Rendered images with source text
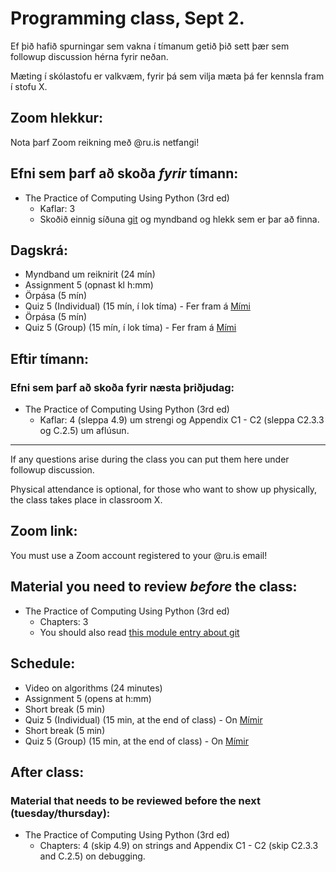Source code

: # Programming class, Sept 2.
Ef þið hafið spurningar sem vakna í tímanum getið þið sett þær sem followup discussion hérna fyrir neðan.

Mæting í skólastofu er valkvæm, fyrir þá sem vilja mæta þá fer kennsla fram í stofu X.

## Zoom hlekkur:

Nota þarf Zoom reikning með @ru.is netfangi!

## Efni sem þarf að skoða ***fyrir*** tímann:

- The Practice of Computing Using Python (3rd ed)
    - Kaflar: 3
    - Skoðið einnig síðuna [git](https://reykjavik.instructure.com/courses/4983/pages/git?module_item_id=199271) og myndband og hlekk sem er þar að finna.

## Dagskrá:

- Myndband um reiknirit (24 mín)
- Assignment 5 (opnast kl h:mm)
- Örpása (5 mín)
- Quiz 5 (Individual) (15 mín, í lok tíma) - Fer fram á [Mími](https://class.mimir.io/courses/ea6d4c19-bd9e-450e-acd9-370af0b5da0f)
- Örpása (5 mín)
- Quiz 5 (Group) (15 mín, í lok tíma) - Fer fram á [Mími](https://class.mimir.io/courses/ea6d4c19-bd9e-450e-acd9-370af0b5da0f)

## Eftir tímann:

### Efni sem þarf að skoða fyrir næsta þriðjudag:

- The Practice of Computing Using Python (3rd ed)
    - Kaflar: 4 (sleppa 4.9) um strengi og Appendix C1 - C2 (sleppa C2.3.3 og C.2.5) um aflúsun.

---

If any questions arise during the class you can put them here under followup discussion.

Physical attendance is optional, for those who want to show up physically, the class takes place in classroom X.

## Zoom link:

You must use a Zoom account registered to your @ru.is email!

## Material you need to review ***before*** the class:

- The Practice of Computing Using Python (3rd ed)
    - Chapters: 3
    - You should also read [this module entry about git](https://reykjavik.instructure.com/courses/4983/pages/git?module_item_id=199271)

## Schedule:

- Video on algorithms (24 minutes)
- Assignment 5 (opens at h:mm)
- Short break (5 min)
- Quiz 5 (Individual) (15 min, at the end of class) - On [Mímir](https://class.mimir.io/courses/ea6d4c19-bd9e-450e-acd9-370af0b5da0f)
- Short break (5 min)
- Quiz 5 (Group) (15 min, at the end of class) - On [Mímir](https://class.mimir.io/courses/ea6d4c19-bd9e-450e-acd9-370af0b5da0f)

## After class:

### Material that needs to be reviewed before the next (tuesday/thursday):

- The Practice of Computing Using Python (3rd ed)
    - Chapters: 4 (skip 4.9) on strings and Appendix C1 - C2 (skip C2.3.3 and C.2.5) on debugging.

--

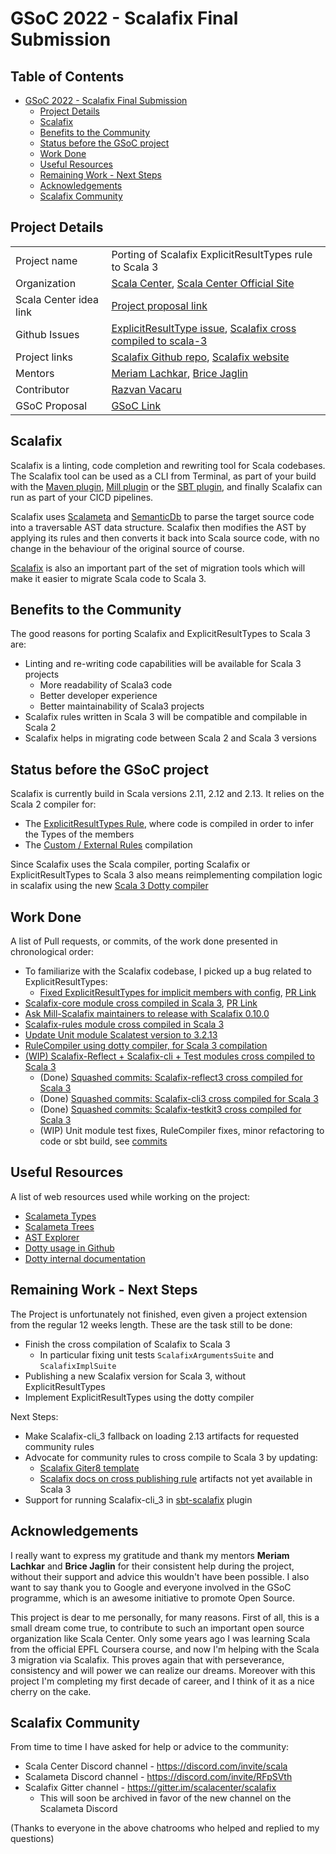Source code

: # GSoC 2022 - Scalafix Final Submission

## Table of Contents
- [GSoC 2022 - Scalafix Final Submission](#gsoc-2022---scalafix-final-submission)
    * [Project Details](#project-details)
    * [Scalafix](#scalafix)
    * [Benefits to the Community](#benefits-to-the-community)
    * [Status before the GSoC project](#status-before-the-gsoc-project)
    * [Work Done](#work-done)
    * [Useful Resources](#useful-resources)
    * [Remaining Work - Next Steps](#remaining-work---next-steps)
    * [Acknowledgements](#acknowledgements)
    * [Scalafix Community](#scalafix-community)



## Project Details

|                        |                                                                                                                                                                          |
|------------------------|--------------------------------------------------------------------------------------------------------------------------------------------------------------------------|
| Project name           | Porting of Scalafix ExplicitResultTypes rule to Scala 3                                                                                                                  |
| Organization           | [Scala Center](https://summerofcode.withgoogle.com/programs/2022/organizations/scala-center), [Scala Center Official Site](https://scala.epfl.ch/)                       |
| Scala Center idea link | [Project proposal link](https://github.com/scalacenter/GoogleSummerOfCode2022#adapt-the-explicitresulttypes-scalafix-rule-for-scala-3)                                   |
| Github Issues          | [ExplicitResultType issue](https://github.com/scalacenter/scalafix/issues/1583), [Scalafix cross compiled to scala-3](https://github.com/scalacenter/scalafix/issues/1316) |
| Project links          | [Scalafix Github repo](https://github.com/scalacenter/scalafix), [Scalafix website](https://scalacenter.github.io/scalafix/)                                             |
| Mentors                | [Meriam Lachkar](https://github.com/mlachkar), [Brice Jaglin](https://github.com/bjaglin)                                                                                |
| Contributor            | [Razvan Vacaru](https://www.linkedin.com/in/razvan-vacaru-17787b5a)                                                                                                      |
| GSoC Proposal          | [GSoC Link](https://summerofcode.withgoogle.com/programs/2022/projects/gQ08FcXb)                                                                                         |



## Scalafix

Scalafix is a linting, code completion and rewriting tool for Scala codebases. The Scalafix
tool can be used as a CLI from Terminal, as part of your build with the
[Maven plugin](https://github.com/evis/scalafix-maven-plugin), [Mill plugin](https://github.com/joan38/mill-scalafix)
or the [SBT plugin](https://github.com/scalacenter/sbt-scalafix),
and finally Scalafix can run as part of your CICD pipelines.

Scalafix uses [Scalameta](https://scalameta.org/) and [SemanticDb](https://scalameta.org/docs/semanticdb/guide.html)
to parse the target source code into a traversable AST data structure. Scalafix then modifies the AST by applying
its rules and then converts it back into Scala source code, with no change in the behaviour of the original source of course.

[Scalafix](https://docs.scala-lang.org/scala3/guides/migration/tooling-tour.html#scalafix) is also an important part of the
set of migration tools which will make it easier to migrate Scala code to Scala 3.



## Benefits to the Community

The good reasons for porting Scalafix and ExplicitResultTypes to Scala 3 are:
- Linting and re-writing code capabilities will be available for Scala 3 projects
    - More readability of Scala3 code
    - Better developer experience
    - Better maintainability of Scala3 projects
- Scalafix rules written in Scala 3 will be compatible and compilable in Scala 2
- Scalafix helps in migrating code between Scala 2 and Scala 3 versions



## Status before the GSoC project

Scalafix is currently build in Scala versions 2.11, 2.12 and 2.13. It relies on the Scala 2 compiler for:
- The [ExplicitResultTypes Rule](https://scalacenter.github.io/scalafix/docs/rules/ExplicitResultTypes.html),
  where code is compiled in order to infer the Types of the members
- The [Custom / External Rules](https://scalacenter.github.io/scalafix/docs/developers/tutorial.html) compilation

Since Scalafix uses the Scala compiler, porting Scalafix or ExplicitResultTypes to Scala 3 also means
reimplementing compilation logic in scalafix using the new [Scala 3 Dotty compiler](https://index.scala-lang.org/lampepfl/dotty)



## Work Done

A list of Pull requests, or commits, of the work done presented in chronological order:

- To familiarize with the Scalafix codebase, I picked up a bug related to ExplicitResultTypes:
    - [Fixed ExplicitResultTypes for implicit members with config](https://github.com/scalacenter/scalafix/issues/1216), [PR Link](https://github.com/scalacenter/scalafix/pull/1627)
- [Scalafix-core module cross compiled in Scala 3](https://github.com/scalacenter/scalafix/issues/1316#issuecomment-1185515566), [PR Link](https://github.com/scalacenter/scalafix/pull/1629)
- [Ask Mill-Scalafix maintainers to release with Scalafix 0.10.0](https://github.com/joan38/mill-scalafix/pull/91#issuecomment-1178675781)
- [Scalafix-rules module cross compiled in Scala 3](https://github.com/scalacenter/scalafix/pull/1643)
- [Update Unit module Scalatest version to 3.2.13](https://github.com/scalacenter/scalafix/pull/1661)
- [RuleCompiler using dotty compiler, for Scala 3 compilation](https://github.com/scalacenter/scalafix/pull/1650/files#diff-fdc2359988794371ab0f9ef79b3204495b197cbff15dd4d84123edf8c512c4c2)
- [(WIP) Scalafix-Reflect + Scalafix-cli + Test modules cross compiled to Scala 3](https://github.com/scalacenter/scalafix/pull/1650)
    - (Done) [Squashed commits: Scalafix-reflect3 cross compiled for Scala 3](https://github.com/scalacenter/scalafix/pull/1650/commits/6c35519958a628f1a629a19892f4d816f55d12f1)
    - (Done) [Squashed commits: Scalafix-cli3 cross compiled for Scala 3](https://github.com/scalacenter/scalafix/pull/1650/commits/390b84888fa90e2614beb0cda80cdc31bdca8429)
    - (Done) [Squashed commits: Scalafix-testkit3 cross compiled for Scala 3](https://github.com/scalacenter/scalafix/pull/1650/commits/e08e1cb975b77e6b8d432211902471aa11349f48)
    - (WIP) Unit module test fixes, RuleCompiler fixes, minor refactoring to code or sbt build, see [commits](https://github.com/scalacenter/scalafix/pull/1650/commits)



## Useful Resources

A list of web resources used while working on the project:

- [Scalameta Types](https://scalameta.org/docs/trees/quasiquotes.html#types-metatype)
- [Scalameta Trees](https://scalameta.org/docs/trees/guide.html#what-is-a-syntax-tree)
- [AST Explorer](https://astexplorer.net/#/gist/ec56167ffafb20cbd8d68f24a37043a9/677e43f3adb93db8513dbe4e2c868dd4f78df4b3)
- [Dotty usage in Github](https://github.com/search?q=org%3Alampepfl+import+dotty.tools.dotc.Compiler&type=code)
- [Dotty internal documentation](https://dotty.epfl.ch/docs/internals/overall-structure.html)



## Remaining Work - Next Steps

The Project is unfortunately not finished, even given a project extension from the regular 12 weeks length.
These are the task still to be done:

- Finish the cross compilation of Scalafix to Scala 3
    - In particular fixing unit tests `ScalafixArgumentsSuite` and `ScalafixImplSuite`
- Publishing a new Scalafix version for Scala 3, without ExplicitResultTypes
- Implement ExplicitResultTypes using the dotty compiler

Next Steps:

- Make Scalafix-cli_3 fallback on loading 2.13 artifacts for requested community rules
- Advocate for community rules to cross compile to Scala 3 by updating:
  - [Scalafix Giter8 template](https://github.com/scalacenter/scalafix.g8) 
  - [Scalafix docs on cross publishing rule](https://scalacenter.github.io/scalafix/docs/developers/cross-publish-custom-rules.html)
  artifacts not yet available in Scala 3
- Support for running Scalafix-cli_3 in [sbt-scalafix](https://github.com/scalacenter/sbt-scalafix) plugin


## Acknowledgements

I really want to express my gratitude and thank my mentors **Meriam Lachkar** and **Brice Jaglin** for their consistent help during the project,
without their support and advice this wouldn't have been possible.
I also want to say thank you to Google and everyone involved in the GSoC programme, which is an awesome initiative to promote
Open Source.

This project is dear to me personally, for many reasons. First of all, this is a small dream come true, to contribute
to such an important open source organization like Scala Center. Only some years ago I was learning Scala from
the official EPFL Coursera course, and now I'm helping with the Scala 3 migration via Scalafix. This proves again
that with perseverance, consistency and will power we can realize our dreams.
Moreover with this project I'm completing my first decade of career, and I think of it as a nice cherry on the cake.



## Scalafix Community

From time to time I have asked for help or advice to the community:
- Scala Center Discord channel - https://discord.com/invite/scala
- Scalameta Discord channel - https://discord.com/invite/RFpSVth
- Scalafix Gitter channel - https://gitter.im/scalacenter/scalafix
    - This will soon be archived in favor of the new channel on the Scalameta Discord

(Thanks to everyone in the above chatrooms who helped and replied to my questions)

Task description -
An exact copy of the lines above between the line holding "reimplementing compilation logic" and the line holding "- [Scalafix-rules module", inclusive, is the whole answer.

Exercise output -
reimplementing compilation logic in scalafix using the new [Scala 3 Dotty compiler](https://index.scala-lang.org/lampepfl/dotty)



## Work Done

A list of Pull requests, or commits, of the work done presented in chronological order:

- To familiarize with the Scalafix codebase, I picked up a bug related to ExplicitResultTypes:
    - [Fixed ExplicitResultTypes for implicit members with config](https://github.com/scalacenter/scalafix/issues/1216), [PR Link](https://github.com/scalacenter/scalafix/pull/1627)
- [Scalafix-core module cross compiled in Scala 3](https://github.com/scalacenter/scalafix/issues/1316#issuecomment-1185515566), [PR Link](https://github.com/scalacenter/scalafix/pull/1629)
- [Ask Mill-Scalafix maintainers to release with Scalafix 0.10.0](https://github.com/joan38/mill-scalafix/pull/91#issuecomment-1178675781)
- [Scalafix-rules module cross compiled in Scala 3](https://github.com/scalacenter/scalafix/pull/1643)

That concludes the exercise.